To ensure that data has been backed up correctly, use fingerprint to analyze the data before it is backed up.

-- Perform the data analysis
$ sudo fingerprint analyze -f /etc

-- Backup the data to a remote system
$ sudo rsync --archive /etc backups.example.com:/mnt/backups/server.example.com/etc

After the data has been copied to the remote backup device, restore the data to a temporary location and use fingerprint to verify the data. The exact procedure will depend on your backup system, e.g. if you use a tape you may need to restore from the tape to local storage first.

-- On the backup server
$ cd /mnt/backups/server.example.com/etc
$ fingerprint verify
S 0 error(s) detected.
	error.count 0

Preserving Backups

If your primary concern is ensuring that backup data is consistent over time (e.g. files are not modified or damaged), fingerprint can be used directly on the backup data to check for corruption. After the data has been backed up successfully, simply analyze the data as above, but on the backup server. Once this is done, at any point in the future you can verify the correctness of the backup set.

Cryptographic Sealing

Fingerprint can be used to ensure that a set of files has been delivered without manipulation, by creating a fingerprint and signing this with a private key. The fingerprint and associated files can later be verified using the public key.

Generating Keys

To sign fingerprints, the first step is to create a private and public key pair. This is easily achieved using OpenSSL:

-- Create a private key, which you must keep secure.
$ openssl genrsa -out private.pem 2048
Generating RSA private key, 2048 bit long modulus
.............+++
........+++
e is 65537 (0x10001)

-- Create a public key, which can be used to verify sealed fingerprints.
$ openssl rsa -in private.pem -pubout -out public.pem
writing RSA key

Signing Fingerprints

After you have generated a fingerprint, you can sign it easily using the private key:

-- We assume here that you are using fingerprint analyze to generate fingerprints.
$ openssl dgst -sha1 -sign private.pem -out index.signature index.fingerprint

Verifying Fingerprint Signature

You can easily verify the security of the fingerprint data:

$ openssl dgst -sha1 -verify public.pem -signature index.signature index.fingerprint
Verified OK
-- Fingerprint data has been cryptographically verified

$ fingerprint verify
S 0 error(s) detected.
	error.count 0
Data verified, 0 errors found.
-- File list has been checked and no errors.

As long as private key is kept secure, we can be sure that these files have not been tampered with.

Notarizing

In many cases it is good to ensure that documents existed at a particular time. With modern document storage systems, it may be impossible to verify this by simply relying on databases and filesystems alone, especially because technology can be manipulated.

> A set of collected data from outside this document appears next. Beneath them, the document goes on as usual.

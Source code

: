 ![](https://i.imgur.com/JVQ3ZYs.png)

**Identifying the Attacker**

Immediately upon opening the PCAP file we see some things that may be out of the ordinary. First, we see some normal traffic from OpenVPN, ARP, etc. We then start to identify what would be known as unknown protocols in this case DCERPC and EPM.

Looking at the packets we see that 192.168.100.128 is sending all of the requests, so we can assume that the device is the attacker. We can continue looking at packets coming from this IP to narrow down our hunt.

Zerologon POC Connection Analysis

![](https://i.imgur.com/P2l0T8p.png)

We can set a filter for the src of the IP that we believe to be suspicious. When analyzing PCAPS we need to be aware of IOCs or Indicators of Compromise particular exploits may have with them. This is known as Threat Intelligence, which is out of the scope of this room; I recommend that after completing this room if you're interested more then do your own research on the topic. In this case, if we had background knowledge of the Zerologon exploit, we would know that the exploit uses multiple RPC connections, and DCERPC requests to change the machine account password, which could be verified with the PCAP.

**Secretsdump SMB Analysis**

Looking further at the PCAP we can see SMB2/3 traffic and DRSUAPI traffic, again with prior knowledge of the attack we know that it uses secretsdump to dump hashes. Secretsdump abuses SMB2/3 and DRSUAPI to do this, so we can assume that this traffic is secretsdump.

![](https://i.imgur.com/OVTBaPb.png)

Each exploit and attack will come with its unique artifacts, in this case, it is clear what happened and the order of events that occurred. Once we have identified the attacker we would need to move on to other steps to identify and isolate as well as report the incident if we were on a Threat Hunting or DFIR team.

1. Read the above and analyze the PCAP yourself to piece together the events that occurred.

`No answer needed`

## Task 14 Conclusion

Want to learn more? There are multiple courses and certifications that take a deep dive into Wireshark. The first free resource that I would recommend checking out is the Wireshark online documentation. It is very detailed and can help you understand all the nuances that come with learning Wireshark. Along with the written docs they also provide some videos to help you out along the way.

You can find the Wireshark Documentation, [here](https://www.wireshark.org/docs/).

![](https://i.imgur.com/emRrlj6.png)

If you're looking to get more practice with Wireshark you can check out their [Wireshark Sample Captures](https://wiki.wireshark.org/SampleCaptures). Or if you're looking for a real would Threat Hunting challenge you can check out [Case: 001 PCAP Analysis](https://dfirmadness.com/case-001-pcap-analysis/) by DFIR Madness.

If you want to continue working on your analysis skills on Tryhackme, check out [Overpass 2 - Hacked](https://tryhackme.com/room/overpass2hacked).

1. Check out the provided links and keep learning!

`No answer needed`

Fingerprint can be used to produce printed documents which can be used to verify the existence of files at a given time. With appropriate physical signatures, these could be used to verify the existence of a given set of files at a specific time and place.

Simply follow the procedure to produce a cryptographic hash of a directory, print these documents out, and get them signed.

N.B. Please consult a lawyer for the correct procedure and legal standing of such techniques. This document is not legal advice and we accept no responsibility for any use or misuse of this tool.